It's All About the Data
Yesterday I attended an event at the Brookings Institute on the war in Afghanistan. It was moderated by a news correspondent from ABC and included comments from a senior fellow at the Brookings Institute (who is also one of the authors of Toughing It Out in Afghanistan) and a man we were told is an expert on Pakistan. It was generally pretty interesting, and I think I learned a decent amount about where we're at in that conflict. The author was pretty optimistic about our chances in Afghanistan but worried about Obama's plan to slowly begin drawing down troops in the summer of '11. He said he spoke to many Afghan and Pakistani dignitaries in Dubai last week who warned him that those across the region feel that this is a sign of a lack of commitment on the part of the US. As one might expect, we all left unsure about where Afghanistan will be in the coming years.
It's not the war in Afghanistan that I want to focus on here, however. It's one of the comments that came up during the question and answer session of the event. One of the questions was about metrics and what criteria the military should be measuring in order to get an accurate understanding of whether what they're doing in Afghanistan is working or not. The Brookings fellow talked a little while about metrics and how they can best be used in a military context, and then he made a comment that stuck with me. He said that we have to be very careful that we don't rely too heavily on data that are easily constructed/gathered. He warned that we often put too much of an emphasis on these datum points because we can create them easily, while it is the data that are often more difficult and time-consuming to create that are often more useful in helping us determine whether we're meeting our objectives or not.

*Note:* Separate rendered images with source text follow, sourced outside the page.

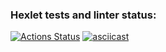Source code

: ### Hexlet tests and linter status:
[![Actions Status](https://github.com/wq4rsz/frontend-project-46/workflows/hexlet-check/badge.svg)](https://github.com/wq4rsz/frontend-project-46/actions)
[![asciicast](https://asciinema.org/a/KrXSGp4z5214Ezf88aalkvy2L.svg)](https://asciinema.org/a/KrXSGp4z5214Ezf88aalkvy2L)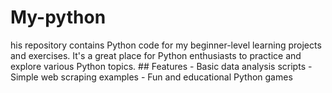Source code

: # My-python
his repository contains Python code for my beginner-level learning projects and exercises. It's a great place for Python enthusiasts to practice and explore various Python topics.  ## Features  - Basic data analysis scripts - Simple web scraping examples - Fun and educational Python games
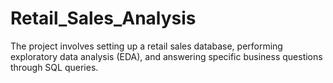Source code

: # Retail_Sales_Analysis

 The project involves setting up a retail sales database, performing exploratory data analysis (EDA), and answering specific business questions through SQL queries.
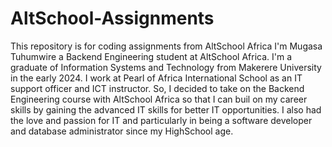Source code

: # AltSchool-Assignments
This repository is for coding assignments from AltSchool Africa
I'm Mugasa Tuhumwire a Backend Engineering student at AltSchool Africa.
I'm a graduate of Information Systems and Technology from Makerere University in the early 2024.
I work at Pearl of Africa International School as an IT support officer and ICT instructor.
So, I decided to take on the Backend Engineering course with AltSchool Africa so that I can buil on my career skills by gaining the advanced IT skills for better IT opportunities.
I also had the love and passion for IT and particularly in being a software developer and database administrator since my HighSchool age.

I paused for a second, did that silent head-nod thing that let everyone around me know that I agreed with him and, of course, instantly related it to education.
The way that we use data to evaluate progress/learning may be one of the most mismanaged aspects of public education. I'd like to start by discussing standardized test scores.
I think one of the reasons so many people have so many problems with standardized tests is that despite a growing number of common standards, there is still a significant lack of agreement about what exactly a school should teach. Is math really more important than art? Is writing really more important than supply and demand? Should schools explicitly teach social skills? Should all students really be held to the same standard? Are 9th, 11th, and 12th graders expected to be learning too?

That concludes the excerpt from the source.